I see that one may store the trace on disk using CPU-based sampling, but it’s not clear if this is feasible using BlackJAX or similar.
I imagine it doesn’t work with non-default backends, because PyMC doesn’t control what is happening between steps in whatever package we ship out to for sampling. I think there’s some work happening in this direction on nutpie, see for example here.

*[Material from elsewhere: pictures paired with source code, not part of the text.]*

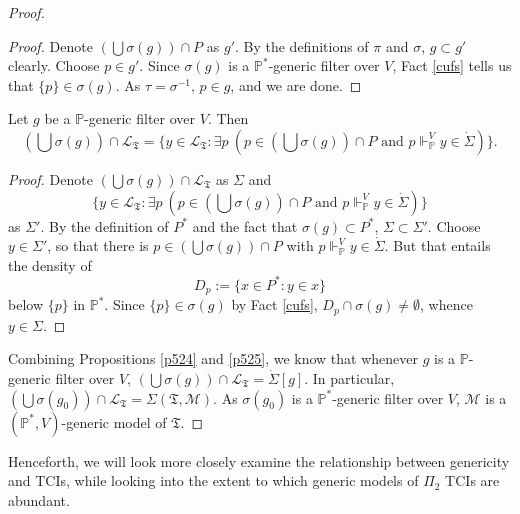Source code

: \documentclass[12pt]{article}
\numberwithin{equation}{section}
\begin{document}
\begin{proof}
\begin{proof}
Denote $(\bigcup \sigma(g)) \cap P$ as $g'$. By the definitions of $\pi$ and $\sigma$, $g \subset g'$ clearly. Choose $p \in g'$. Since $\sigma(g)$ is a $\mathbb{P}^*$-generic filter over $V$, Fact \ref{cufs} tells us that $\{p\} \in \sigma(g)$. As $\tau = \sigma^{-1}$, $p \in g$, and we are done.
\end{proof}

\begin{prop}\label{p525}
Let $g$ be a $\mathbb{P}$-generic filter over $V$. Then $$(\bigcup \sigma(g)) \cap \mathcal{L}_{\mathfrak{T}} = \{y \in \mathcal{L}_{\mathfrak{T}} : \exists p \ (p \in (\bigcup \sigma(g)) \cap P \text{ and } p \Vdash_{\mathbb{P}}^V y \in \dot{\Sigma})\}.$$
\end{prop}

\begin{proof}
Denote $(\bigcup \sigma(g)) \cap \mathcal{L}_{\mathfrak{T}}$ as $\Sigma$ and $$\{y \in \mathcal{L}_{\mathfrak{T}} : \exists p \ (p \in (\bigcup \sigma(g)) \cap P \text{ and } p \Vdash_{\mathbb{P}}^V y \in \dot{\Sigma})\}$$ as $\Sigma'$. By the definition of $P^*$ and the fact that $\sigma(g) \subset P^*$, $\Sigma \subset \Sigma'$. Choose $y \in \Sigma'$, so that there is $p \in (\bigcup \sigma(g)) \cap P$ with $p \Vdash_{\mathbb{P}}^V y \in \dot{\Sigma}$. But that entails the density of $$D_p := \{x \in P^* : y \in x\}$$ below $\{p\}$ in $\mathbb{P}^*$. Since $\{p\} \in \sigma(g)$ by Fact \ref{cufs}, $D_p \cap \sigma(g) \neq \emptyset$, whence $y \in \Sigma$.
\end{proof}

Combining Propositions \ref{p524} and \ref{p525}, we know that whenever $g$ is a $\mathbb{P}$-generic filter over $V$, $(\bigcup \sigma(g)) \cap \mathcal{L}_{\mathfrak{T}} = \dot{\Sigma}[g]$. In particular, $(\bigcup \sigma(g_0)) \cap \mathcal{L}_{\mathfrak{T}} = \Sigma(\mathfrak{T}, \mathcal{M})$. As $\sigma(g_0)$ is a $\mathbb{P}^*$-generic filter over $V$, $\mathcal{M}$ is a $(\mathbb{P}^*, V)$-generic model of $\mathfrak{T}$.
\end{proof}

Henceforth, we will look more closely examine the relationship between genericity and TCIs, while looking into the extent to which generic models of $\Pi_2$ TCIs are abundant. 
\end{document}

Actually you can (partially) sample on GPU using the PyMC sampler if you pass compile_kwargs={'mode':'JAX'}. I say partially because this will compile the model logp_dlogp function to JAX, which will use GPU by default. But the actual HMC and adaptation will still be in pure python. As a result you should get access to local storage.
Some notes about this:
- You will likely have to set
mp_ctx='forkserver', otherwise JAX will deadlock - PyMC isn’t doing any smart
pmapto delegate work between multiple GPUs. Actually it’s doing the dumbest thing possible. So I betcores > 1will not work the way you hope. - The return type from a pytensor function compiled to JAX mode is a JAX array. I have run into issues with this in past which necessitated local patching. PyMC needs some work to be more robust in this case. If you asked me to bed, I’d be that the store-to-disk logic doesn’t account for this.
As always, PRs welcome.
aseyboldt November 7, 2025, 6:21pm 12
You can also use nutpie. It doesn’t require that the whole trace fits in GPU memory, not even in CPU memory if you store the trace in a zarr archive during sampling.
With the jax backend, you can also use it to sample on the GPU.